Try it:
Filter the entries down to the lines holding "fields", then copy those lines.

Records provided:
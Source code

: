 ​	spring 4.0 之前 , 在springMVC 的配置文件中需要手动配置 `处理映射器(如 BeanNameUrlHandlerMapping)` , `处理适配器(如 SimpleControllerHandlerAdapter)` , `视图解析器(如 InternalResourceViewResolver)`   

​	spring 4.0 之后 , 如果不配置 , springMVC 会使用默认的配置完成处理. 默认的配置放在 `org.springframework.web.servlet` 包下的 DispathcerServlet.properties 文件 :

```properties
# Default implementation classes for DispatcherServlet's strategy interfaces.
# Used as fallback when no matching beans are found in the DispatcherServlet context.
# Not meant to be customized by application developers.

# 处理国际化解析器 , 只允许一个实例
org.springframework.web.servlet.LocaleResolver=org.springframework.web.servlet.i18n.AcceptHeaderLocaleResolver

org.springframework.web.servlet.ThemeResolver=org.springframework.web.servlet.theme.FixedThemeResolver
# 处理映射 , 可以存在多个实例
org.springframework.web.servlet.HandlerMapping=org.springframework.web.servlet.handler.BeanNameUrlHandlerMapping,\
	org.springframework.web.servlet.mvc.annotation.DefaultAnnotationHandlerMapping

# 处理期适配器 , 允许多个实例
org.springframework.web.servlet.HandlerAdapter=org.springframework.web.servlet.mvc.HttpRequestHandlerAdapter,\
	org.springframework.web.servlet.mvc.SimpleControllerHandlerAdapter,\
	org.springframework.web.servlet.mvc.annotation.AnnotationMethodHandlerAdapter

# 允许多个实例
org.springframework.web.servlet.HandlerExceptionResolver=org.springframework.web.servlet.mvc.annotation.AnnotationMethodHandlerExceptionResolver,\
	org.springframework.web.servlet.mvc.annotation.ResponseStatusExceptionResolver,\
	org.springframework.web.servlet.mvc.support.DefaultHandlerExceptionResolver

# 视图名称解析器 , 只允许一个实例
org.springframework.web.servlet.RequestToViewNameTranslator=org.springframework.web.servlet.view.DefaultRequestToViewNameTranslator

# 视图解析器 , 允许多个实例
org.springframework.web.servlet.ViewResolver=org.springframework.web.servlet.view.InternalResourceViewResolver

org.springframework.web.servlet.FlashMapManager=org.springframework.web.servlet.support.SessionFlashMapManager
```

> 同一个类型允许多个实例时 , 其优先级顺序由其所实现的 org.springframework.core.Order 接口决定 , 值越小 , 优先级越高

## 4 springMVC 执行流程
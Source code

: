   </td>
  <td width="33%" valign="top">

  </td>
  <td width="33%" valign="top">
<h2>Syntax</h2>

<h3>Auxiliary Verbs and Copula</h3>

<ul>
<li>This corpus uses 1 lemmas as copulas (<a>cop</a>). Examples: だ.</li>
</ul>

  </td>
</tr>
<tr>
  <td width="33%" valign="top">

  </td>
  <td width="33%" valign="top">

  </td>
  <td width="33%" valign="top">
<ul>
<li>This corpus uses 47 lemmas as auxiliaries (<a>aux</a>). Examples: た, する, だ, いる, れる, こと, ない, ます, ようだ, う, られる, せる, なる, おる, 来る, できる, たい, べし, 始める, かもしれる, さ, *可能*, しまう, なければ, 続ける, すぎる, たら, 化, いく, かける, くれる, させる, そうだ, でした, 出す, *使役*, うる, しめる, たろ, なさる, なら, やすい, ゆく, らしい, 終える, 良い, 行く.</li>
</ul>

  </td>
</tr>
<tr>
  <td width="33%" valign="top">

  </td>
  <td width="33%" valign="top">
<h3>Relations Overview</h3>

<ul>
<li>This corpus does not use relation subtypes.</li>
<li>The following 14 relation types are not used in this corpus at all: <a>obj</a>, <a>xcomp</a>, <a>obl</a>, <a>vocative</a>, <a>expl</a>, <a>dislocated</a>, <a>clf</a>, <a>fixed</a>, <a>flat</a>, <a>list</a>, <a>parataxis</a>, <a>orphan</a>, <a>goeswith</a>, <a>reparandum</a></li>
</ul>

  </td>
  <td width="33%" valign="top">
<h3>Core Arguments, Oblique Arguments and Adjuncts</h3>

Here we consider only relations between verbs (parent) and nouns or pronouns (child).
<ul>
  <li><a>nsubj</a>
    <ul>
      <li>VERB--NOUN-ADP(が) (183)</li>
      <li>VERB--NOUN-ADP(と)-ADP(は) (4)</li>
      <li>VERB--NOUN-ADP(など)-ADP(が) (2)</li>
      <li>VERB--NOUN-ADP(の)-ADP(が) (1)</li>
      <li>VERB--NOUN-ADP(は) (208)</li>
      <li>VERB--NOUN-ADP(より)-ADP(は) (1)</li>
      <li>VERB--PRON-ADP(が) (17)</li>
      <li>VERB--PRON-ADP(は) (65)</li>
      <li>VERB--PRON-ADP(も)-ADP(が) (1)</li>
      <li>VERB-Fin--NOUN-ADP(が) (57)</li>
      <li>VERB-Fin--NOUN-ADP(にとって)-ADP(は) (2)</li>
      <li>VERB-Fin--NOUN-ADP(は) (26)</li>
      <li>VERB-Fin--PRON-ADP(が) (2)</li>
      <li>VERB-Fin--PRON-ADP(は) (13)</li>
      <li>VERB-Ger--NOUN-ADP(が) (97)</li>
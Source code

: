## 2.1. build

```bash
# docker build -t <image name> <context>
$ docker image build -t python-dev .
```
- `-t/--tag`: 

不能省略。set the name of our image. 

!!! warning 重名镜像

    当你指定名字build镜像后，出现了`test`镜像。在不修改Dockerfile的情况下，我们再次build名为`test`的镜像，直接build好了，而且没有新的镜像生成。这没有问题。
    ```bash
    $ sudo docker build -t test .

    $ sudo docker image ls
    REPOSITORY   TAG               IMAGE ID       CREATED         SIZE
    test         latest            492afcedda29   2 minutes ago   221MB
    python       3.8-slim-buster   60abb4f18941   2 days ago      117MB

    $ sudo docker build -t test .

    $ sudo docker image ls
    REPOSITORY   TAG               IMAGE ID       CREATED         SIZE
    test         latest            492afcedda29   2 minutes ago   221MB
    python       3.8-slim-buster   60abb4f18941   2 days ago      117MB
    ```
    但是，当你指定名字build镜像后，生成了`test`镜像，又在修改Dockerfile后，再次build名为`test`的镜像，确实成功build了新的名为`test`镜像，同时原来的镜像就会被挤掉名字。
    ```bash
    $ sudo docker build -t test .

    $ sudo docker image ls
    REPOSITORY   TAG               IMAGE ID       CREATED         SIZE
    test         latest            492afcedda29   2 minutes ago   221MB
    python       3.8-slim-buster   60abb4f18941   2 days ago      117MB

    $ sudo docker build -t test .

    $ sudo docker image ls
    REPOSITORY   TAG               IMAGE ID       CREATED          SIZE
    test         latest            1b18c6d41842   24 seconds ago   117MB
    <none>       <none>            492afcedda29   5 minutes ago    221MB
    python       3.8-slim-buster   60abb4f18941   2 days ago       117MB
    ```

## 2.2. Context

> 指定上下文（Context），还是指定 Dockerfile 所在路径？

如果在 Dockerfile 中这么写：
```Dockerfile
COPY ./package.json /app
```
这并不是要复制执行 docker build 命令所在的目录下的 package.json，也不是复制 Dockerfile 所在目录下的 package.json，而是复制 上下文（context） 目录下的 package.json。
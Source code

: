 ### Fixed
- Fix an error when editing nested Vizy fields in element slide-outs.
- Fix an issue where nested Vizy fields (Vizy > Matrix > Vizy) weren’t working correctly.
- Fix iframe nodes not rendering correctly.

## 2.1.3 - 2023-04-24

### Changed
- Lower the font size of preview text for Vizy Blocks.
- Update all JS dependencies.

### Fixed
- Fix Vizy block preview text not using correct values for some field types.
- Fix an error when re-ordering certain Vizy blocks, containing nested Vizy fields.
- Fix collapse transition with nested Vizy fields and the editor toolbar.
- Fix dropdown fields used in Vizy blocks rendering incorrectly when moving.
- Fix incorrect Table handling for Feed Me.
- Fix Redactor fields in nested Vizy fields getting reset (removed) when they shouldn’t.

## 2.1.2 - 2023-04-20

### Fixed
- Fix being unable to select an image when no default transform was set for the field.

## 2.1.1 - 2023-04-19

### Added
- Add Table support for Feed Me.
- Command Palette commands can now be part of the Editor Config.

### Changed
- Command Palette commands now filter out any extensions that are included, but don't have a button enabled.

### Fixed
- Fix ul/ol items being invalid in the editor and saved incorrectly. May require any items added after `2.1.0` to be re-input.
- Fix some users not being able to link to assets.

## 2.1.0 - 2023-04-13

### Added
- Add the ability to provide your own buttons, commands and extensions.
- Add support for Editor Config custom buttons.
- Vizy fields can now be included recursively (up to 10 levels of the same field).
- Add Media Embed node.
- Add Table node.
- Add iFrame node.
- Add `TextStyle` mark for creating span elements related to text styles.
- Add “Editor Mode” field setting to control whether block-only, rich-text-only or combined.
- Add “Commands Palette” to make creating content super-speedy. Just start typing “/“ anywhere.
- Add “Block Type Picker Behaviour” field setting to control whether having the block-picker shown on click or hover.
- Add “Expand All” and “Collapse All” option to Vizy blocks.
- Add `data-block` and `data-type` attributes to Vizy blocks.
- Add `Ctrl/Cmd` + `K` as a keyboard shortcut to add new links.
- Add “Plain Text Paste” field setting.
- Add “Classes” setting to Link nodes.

Solution to the problem:
- Fix an error when editing nested Vizy fields in element slide-outs.
- Fix an issue where nested Vizy fields (Vizy > Matrix > Vizy) weren’t working correctly.
- Fix an error when re-ordering certain Vizy blocks, containing nested Vizy fields.
- Fix collapse transition with nested Vizy fields and the editor toolbar.
- Fix dropdown fields used in Vizy blocks rendering incorrectly when moving.
- Fix Redactor fields in nested Vizy fields getting reset (removed) when they shouldn’t.
- Vizy fields can now be included recursively (up to 10 levels of the same field).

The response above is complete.